Sicilia ferita. Il mare che s’è mangiato la costa
A circa due settimane dal ciclone Harry, come un messaggio in bottiglia riportiamo le parole di chi è tornato a casa per vedere con in propri occhi
Di Marco Narzisi
All’incirca due settimane fa, il ciclone Harry si è abbattuto sulle coste di Sardegna, Calabria e Sicilia, lasciando dietro di sé devastazione e sconforto. Come un messaggio in bottiglia proponiamo le parole di chi è tornato a casa, sull’isola di Trinacria, per riabbracciare la propria famiglia e vedere con i propri occhi ciò che è rimasto e, soprattutto, la forza di una terra che deve rimettersi in piedi.
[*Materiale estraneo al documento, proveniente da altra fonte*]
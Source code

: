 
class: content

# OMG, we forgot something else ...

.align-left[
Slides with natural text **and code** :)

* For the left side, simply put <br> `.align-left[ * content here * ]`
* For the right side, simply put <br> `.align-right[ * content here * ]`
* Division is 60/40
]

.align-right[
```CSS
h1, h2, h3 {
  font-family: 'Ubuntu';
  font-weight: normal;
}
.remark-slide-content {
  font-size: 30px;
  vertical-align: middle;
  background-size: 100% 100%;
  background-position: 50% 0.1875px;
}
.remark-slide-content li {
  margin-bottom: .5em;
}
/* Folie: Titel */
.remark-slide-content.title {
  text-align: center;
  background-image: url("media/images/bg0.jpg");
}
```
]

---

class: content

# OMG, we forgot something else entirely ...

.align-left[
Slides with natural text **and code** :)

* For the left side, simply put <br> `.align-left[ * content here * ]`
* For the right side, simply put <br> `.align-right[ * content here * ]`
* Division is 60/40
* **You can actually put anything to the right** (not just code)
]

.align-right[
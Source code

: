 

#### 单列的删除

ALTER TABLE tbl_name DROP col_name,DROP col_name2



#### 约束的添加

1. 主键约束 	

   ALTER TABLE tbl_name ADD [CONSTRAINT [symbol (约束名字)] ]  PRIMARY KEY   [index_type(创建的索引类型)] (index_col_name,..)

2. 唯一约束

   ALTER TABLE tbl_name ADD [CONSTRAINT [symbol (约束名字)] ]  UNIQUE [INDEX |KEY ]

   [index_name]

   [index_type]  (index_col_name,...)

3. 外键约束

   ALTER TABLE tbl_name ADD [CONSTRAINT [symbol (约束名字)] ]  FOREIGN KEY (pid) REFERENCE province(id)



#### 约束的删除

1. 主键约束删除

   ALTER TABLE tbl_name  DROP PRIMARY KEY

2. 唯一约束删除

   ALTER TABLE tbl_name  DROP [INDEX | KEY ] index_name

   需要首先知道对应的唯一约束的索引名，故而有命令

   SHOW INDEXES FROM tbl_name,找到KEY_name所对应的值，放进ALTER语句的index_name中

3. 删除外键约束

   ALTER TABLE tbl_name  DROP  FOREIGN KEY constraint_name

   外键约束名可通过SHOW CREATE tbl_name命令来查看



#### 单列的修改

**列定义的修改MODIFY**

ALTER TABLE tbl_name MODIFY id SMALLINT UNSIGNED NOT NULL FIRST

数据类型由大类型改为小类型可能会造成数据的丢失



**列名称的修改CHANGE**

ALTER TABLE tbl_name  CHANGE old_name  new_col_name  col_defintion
“Nera che bussa forte, che butta giù le porte”. Mi risuonano in testa le parole di Fabrizio De André in Dolcenera, memoria dell’alluvione di Genova del 1970, mentre cammino sul lungomare della “mia” Roccalumera, il paesello in cui sono cresciuto in quella riviera ionica messinese travolta dal ciclone Harry. Perché era nera di sabbia l’onda che ha bussato forte a casa dei miei genitori: non ha buttato giù le porte, si è limitata, bontà sua, a spalancare i cancelli, compreso quello enorme del garage.

© M.N.
Tabula rasa
I segni della mareggiata di poco più di due settimane fa sono ancora là, nei tratti di lungomare transennati, come cerotti qua e là su ferite aperte dove il mare ha graffiato e portato via pezzi di muretto, marciapiede, asfalto. E nella sabbia, che non è quella fine delle spiagge adriatiche ma corposa, densa di pietre e spessa ghiaia, che in spiaggia non ti resta attaccata come farina su una cotoletta, ma ti preme e punge i piedi e che ora è ovunque, nelle aiuole, nelle viuzze che portano al mare, nei cortili delle case. Certo, si torna alla normalità, pian piano: bar, ristoranti e negozi hanno asciugato l’acqua, rimesso in sesto le saracinesche e riaperto, le ruspe portano ancora via i detriti, si spala via la sabbia da vialetti e giardinetti.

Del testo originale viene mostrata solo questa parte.